El servicio de tribunales de Inglaterra y Gales ha decidido que las gafas de Meta se confiscan en la puerta, según adelantó The Guardian en exclusiva. Quien entre con ellas las deja en depósito y las recupera al salir. Los móviles siguen permitidos, con la condición de no grabar, y para las gafas no se hace esa excepción.
Puntos clave
- His Majesty's Courts & Tribunals Service (HMCTS), responsable de todos los juzgados penales, civiles y de familia de Inglaterra y Gales, aplica la retirada en el control de acceso.
- Grabar imagen o vídeo en un edificio judicial británico sin permiso oficial ya se puede perseguir como desacato.
- Los tribunales de Nueva York adoptaron una medida equivalente el mes pasado, con depósito de las gafas en custodia.
- Meta vendió 7 millones de pares el año pasado, con precios entre 269 y 469 libras.
El argumento del tribunal
El portavoz de HMCTS lo dejó en una frase: hay restricciones claras sobre tomar imágenes o vídeo dentro de tribunales, y por eso el uso de las gafas de Meta está prohibido. Una fuente añadió que se confiscan al entrar y se devuelven al salir del edificio.
La incoherencia aparente, permitir móviles y no gafas, tiene una explicación de sentido común. Un móvil hay que sacarlo y apuntarlo, y eso lo ve todo el mundo en la sala. Unas gafas no se sacan de ningún sitio.
Hay dos incidentes concretos detrás de la decisión. A principios de año, un demandante llamado Laimonas Jakštys fue acusado por una jueza del Tribunal Superior de llevar gafas inteligentes durante un interrogatorio y de recibir ayuda a través de ellas. Raquel Agnello KC dijo que había sido asistido en sus respuestas durante el contrainterrogatorio. Jakštys negó estar recibiendo respuestas y negó que las gafas estuvieran conectadas a su teléfono.

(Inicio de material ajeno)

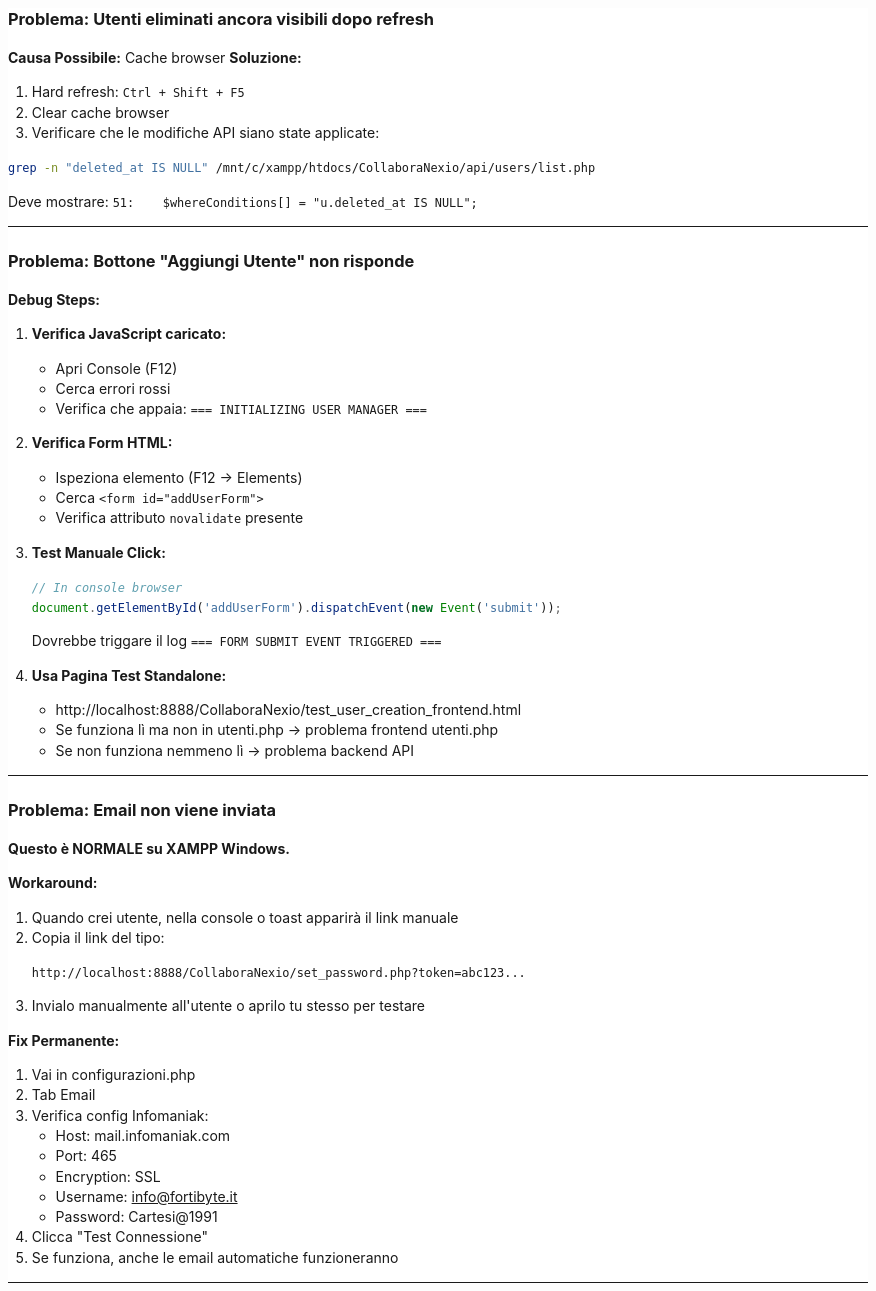 ### Problema: Utenti eliminati ancora visibili dopo refresh

**Causa Possibile:** Cache browser
**Soluzione:**
1. Hard refresh: `Ctrl + Shift + F5`
2. Clear cache browser
3. Verificare che le modifiche API siano state applicate:
```bash
grep -n "deleted_at IS NULL" /mnt/c/xampp/htdocs/CollaboraNexio/api/users/list.php
```

Deve mostrare: `51:    $whereConditions[] = "u.deleted_at IS NULL";`

---

### Problema: Bottone "Aggiungi Utente" non risponde

**Debug Steps:**

1. **Verifica JavaScript caricato:**
   - Apri Console (F12)
   - Cerca errori rossi
   - Verifica che appaia: `=== INITIALIZING USER MANAGER ===`

2. **Verifica Form HTML:**
   - Ispeziona elemento (F12 → Elements)
   - Cerca `<form id="addUserForm">`
   - Verifica attributo `novalidate` presente

3. **Test Manuale Click:**
   ```javascript
   // In console browser
   document.getElementById('addUserForm').dispatchEvent(new Event('submit'));
   ```
   Dovrebbe triggare il log `=== FORM SUBMIT EVENT TRIGGERED ===`

4. **Usa Pagina Test Standalone:**
   - http://localhost:8888/CollaboraNexio/test_user_creation_frontend.html
   - Se funziona lì ma non in utenti.php → problema frontend utenti.php
   - Se non funziona nemmeno lì → problema backend API

---

### Problema: Email non viene inviata

**Questo è NORMALE su XAMPP Windows.**

**Workaround:**
1. Quando crei utente, nella console o toast apparirà il link manuale
2. Copia il link del tipo:
   ```
   http://localhost:8888/CollaboraNexio/set_password.php?token=abc123...
   ```
3. Invialo manualmente all'utente o aprilo tu stesso per testare

**Fix Permanente:**
1. Vai in configurazioni.php
2. Tab Email
3. Verifica config Infomaniak:
   - Host: mail.infomaniak.com
   - Port: 465
   - Encryption: SSL
   - Username: info@fortibyte.it
   - Password: Cartesi@1991
4. Clicca "Test Connessione"
5. Se funziona, anche le email automatiche funzioneranno

---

Y en febrero, miembros del equipo de seguridad de Mark Zuckerberg aparecieron con gafas de Meta en un juicio de alto perfil en California sobre adicción a redes sociales. La jueza Carolyn B. Kuhl les amenazó con desacato si habían grabado algo.
Un patrón que se está extendiendo
Los tribunales llegan tarde a una lista que ya existía. En Reino Unido hay restaurantes, teatros y pubs que han prohibido las gafas por privacidad, incluida la cadena Wetherspoons. El sistema judicial de Nueva York las prohibió el mes pasado con el mismo mecanismo de depósito, argumentando que nadie pueda grabar procedimientos de forma subrepticia.
En paralelo, la organización alemana HateAid ha presentado una denuncia penal en Alemania contra las gafas con IA de Meta por motivos de privacidad.
Meta declinó comentar la prohibición judicial. La empresa sí defendió que cuando las gafas graban se enciende una luz intermitente visible para quien esté cerca, y que despliega tecnología de detección de manipulación, actualizada con frecuencia, para impedir que el usuario tape esa luz.
HMCTS reconoce que no lleva cuenta de cuántos incidentes ha habido con gafas inteligentes en sus edificios.
Por qué importa
El tema de fondo no son los tribunales, son los espacios de trabajo. Una gafa que graba sin gesto visible rompe el consentimiento implícito sobre el que funcionan las reuniones, las visitas a fábrica y las salas de proveedores.
Si en vuestra empresa entra gente de fuera a sitios donde se ve producto sin lanzar, precios o datos de cliente en pantalla, esto se ha convertido en una política que hay que escribir. Los tribunales acaban de dar la plantilla: no se prohíbe grabar, se retira el dispositivo en la entrada, porque la norma de "no grabes" solo funciona cuando se puede comprobar.
Y para quien esté valorando comprarlas para su equipo, hay un coste nuevo que antes no estaba: cada vez hay más sitios donde no se puede entrar con ellas puestas.